Contraction des termes aliment et médicament, l'alicament est devenu le nouvel incontournable de l'industrie agroalimentaire. Apparus depuis quelques années dans les rayons des grandes surfaces et des épiceries, les alicaments connaissent depuis un réel succès commercial. Mais sont-ils vraiment aussi efficaces pour la santé de l'homme que leurs concepteurs veulent le faire croire ? L'alicament : nourriture du XXIème siècle ou efficace argument commercial ? Œufs aux Oméga 3, lait aux fibres, yaourts qui vous renouvellent de l'intérieur et laitage "geste santé du matin"… Le frigo a parfois tendance à prendre des allures d'armoire à pharmacie. Arrivés des Etats-Unis et du Japon, où leur succès est phénoménal, les alicaments se sont facilement implantés sur le marché français depuis une dizaine d'années. Aliments traditionnels auxquels ont été rajoutés divers nutriments, sensés aider au maintien, voire à l'amélioration de la santé de l'homme, ils ont immédiatement semblé répondre aux attentes des consommateurs, friands de nouveautés et de plus en plus préoccupés par leur "capital-santé", les scandales de la vache folle et de la listériose étant passés par là.

Réalité scientifique contestable ?

Apparus en éclaireurs, les yaourts au bifidus ont vite été rejoints par une variété de nouveaux produits. Le lait a pris du zinc et du magnésium, les œufs des acides gras. Les céréales se sont vu adjoindre des vitamines et les jus de fruits des minéraux ! Quand au sucre, le voilà récemment passé aux fibres… Le tout pour fortifier notre organisme et améliorer la qualité de notre alimentation. Mais ces vertus thérapeutiques sont-elles aussi réelles que leurs appellations alléchantes l'indiquent ? Les avis sont partagés. Les avantages présentés sont indéniables pour certains produits : la margarine sans cholestérol semble effectivement reconnue comme une innovation intéressante. Mais de l'avis de diététiciens et de médecins, certains des bienfaits avancés appartiennent plus du domaine de l'extrapolation que de la rigueur scientifique.
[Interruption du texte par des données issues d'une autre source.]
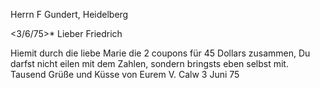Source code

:Herrn F Gundert, Heidelberg

 <3/6/75>*
Lieber Friedrich

Hiemit durch die liebe Marie die 2 coupons für 45 Dollars zusammen, Du darfst nicht eilen mit dem Zahlen, sondern bringsts eben selbst mit. 
 Tausend Grüße und Küsse
 von
 Eurem V.
Calw 3 Juni 75
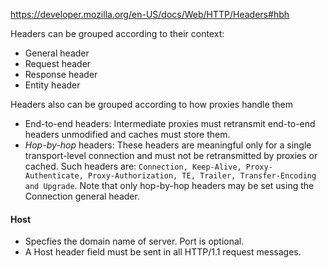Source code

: https://developer.mozilla.org/en-US/docs/Web/HTTP/Headers#hbh

Headers can be grouped according to their context:
- General header
- Request header
- Response header
- Entity header

Headers also can be grouped according to how proxies handle them
- End-to-end headers: Intermediate proxies must retransmit end-to-end headers unmodified and caches must store them.
- *Hop-by-hop* headers: These headers are meaningful only for a single transport-level connection and must not be retransmitted by proxies or cached. Such headers are: `Connection, Keep-Alive, Proxy-Authenticate, Proxy-Authorization, TE, Trailer, Transfer-Encoding and Upgrade`. Note that only hop-by-hop headers may be set using the Connection general header.

#### Host
- Specfies the domain name of server. Port is optional.
- A Host header field must be sent in all HTTP/1.1 request messages.
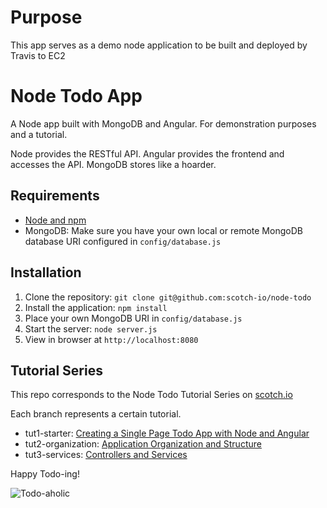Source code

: # Purpose

This app serves as a demo node application to be built and deployed by Travis to EC2

# Node Todo App

A Node app built with MongoDB and Angular. For demonstration purposes and a tutorial.

Node provides the RESTful API. Angular provides the frontend and accesses the API. MongoDB stores like a hoarder.

## Requirements

- [Node and npm](http://nodejs.org)
- MongoDB: Make sure you have your own local or remote MongoDB database URI configured in `config/database.js`

## Installation

1. Clone the repository: `git clone git@github.com:scotch-io/node-todo`
2. Install the application: `npm install`
3. Place your own MongoDB URI in `config/database.js`
3. Start the server: `node server.js`
4. View in browser at `http://localhost:8080`

## Tutorial Series

This repo corresponds to the Node Todo Tutorial Series on [scotch.io](http://scotch.io)

Each branch represents a certain tutorial.
- tut1-starter: [Creating a Single Page Todo App with Node and Angular](https://scotch.io/tutorials/creating-a-single-page-todo-app-with-node-and-angular)
- tut2-organization: [Application Organization and Structure](https://scotch.io/tutorials/node-and-angular-to-do-app-application-organization-and-structure)
- tut3-services: [Controllers and Services](https://scotch.io/tutorials/node-and-angular-to-do-app-controllers-and-services)

Happy Todo-ing!

![Todo-aholic](http://i.imgur.com/ikyqgrn.png)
Parfois plus riches en sucre ou en graisse que d'autre aliments de même catégorie, les alicaments conduisent même les consommateurs à ne pas toujours se faire le bien qu'ils croient.
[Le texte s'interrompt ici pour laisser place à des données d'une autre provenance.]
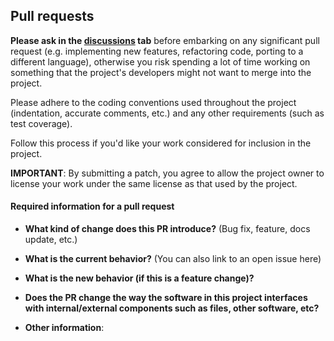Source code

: <a name="pull-requests"></a>
## Pull requests


**Please ask in the [discussions](https://github.com/RI-SE/ATOS/discussions) tab** before embarking on any significant pull request (e.g. implementing new features, refactoring code, porting to a different language),
otherwise you risk spending a lot of time working on something that the
project's developers might not want to merge into the project. 

Please adhere to the coding conventions used throughout the project (indentation,
accurate comments, etc.) and any other requirements (such as test coverage).

Follow this process if you'd like your work considered for inclusion in the
project.

**IMPORTANT**: By submitting a patch, you agree to allow the project owner to
license your work under the same license as that used by the project.


#### Required information for a pull request


* **What kind of change does this PR introduce?** (Bug fix, feature, docs update, etc.)


* **What is the current behavior?** (You can also link to an open issue here)


* **What is the new behavior (if this is a feature change)?**


* **Does the PR change the way the software in this project interfaces with internal/external components such as files, other software, etc?**


* **Other information**:


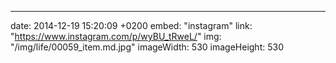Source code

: ---
date: 2014-12-19 15:20:09 +0200
embed: "instagram"
link: "https://www.instagram.com/p/wyBU_tRweL/"
img: "/img/life/00059_item.md.jpg"
imageWidth: 530
imageHeight: 530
Imprécisions et raccourcis

La légèreté des preuves médicales avancées, l'imprécision des avantages procurés ou les raccourcis abusifs contribuent aussi à décrédibiliser le propos. Alors qu'ils sont surtout adaptés aux besoins spécifiques de publics particuliers, carencés en nutriment ou traversant une période où les apports peuvent être conseillés (personnes âgées, femmes enceintes), les alicaments s'adressent à tous et ne mentionnent que rarement la cible pour laquelle ils seraient vraiment utiles. Enfin, véritable plus-value, l'argument médical a aussi pour effet d'augmenter considérablement le prix de ces produits. Elaborés pour améliorer à grande échelle la santé humaine, les alicaments pourraient paradoxalement conduire à augmenter la confusion du consommateur face à son alimentation. Le recours généralisé à des aliments vantés comme meilleurs pour l'organisme ne risque-t-il pas de faire oublier qu'une alimentation saine pour le corps passe avant tout par une nourriture équilibrée, fournissant à elle seule tous les éléments et nutriments indispensables. Une règle simple, dont l'efficacité scientifique n'a pas besoin d'être prouvée.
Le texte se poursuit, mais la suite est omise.